Reputation: 569
I feel like this shouldn't be that hard, but I'm having trouble getting a data structure in mind that will give me what I want. I have a large amount of data and I need to find the instances where there are multiple Secondary Identifiers
as defined below.
Primary Identifier,Secondary Identifier,Fruit
11111,1,apple
11111,1,pear
22222,1,banana
22222,1,grapefruit
33333,1,apple
33333,1,pear
33333,2,apple
33333,2,orange
That might not be a great example to use - but basically only two of the columns matter. What I'd really like is to return the Primary Identifiers
where the unique count of Secondary Identifiers
is greater than 1. So I'm thinking maybe a HashTable
would be my best bet, but I tried to doing something in a pipeline oriented way and failed so I'm wondering if there is an easier method or Cmdlet
that I haven't tried.
The final array
(or hashtable
) would be something like this:
ID Count of Secondary ID
----- ---------------------
11111 1
22222 1
33333 2
At that point, getting the instances of multiple would be as easy as $array | Where-Object {$_."Count of Secondary ID" -gt 1}
If this example sucks or what I'm after doesn't make sense, let me know and I can rewrite it; but it's almost like I need an implementation of Select-Object -Unique
that would allow you to use two or more input objects/columns.

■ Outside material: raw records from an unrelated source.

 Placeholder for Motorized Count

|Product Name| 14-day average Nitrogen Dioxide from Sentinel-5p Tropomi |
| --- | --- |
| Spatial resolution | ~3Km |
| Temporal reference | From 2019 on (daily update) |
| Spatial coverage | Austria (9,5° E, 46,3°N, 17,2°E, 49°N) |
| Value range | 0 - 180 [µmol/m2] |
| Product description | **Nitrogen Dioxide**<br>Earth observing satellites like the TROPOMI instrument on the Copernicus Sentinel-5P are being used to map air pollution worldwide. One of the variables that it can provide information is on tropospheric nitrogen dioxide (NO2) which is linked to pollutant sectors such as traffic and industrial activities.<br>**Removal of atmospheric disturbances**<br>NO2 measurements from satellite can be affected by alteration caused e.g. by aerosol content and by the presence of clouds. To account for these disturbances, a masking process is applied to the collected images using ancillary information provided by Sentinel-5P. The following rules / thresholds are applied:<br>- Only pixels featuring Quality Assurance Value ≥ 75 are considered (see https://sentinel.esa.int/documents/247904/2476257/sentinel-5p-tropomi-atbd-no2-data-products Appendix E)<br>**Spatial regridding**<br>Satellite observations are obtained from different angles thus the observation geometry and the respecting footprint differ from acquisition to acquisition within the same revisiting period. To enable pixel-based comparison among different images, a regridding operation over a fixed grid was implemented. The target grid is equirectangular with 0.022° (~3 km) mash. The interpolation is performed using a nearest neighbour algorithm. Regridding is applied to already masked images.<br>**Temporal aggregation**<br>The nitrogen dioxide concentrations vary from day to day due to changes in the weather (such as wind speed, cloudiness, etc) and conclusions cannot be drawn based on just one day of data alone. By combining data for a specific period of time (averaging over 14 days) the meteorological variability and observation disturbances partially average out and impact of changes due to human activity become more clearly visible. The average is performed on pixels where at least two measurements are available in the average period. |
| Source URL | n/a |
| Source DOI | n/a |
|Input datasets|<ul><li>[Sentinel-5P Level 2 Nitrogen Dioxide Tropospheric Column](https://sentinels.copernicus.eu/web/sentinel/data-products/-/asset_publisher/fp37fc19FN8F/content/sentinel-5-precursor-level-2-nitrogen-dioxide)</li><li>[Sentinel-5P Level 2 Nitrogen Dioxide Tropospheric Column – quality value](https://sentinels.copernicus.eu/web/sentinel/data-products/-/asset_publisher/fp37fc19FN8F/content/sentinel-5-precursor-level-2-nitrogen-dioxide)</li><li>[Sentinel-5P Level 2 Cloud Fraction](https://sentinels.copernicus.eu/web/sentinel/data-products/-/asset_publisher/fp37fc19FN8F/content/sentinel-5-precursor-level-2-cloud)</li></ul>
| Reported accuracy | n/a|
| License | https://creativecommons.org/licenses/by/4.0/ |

Basically the same as Excel
's remove duplicates and then selecting which headers to include. Except there are too many rows to open in Excel
Upvotes: 1
Views: 1448
Reputation: 174515
Use Group-Object
twice - first to group the objects by common Primary Identifier
, then use Group-Object
again to count the number of distinct Secondary Identifier
's within each group:
$data = @'
Primary Identifier,Secondary Identifier,Fruit
11111,1,apple
11111,1,pear
22222,1,banana
22222,1,grapefruit
33333,1,apple
33333,1,pear
33333,2,apple
33333,2,orange
'@ |ConvertFrom-Csv
$data |Group-Object 'Primary Identifier' |ForEach-Object {
[pscustomobject]@{
# Primary Identifier value will be the name of the group, since that's what we grouped by
'Primary Identifier' = $_.Name
# Use `Group-Object -NoElement` to count unique values - you could also use `Sort-Object -Unique`
'Count of distinct Secondary Identifiers' = @($_.Group |Group-Object 'Secondary Identifier' -NoElement).Count
}
}
Upvotes: 2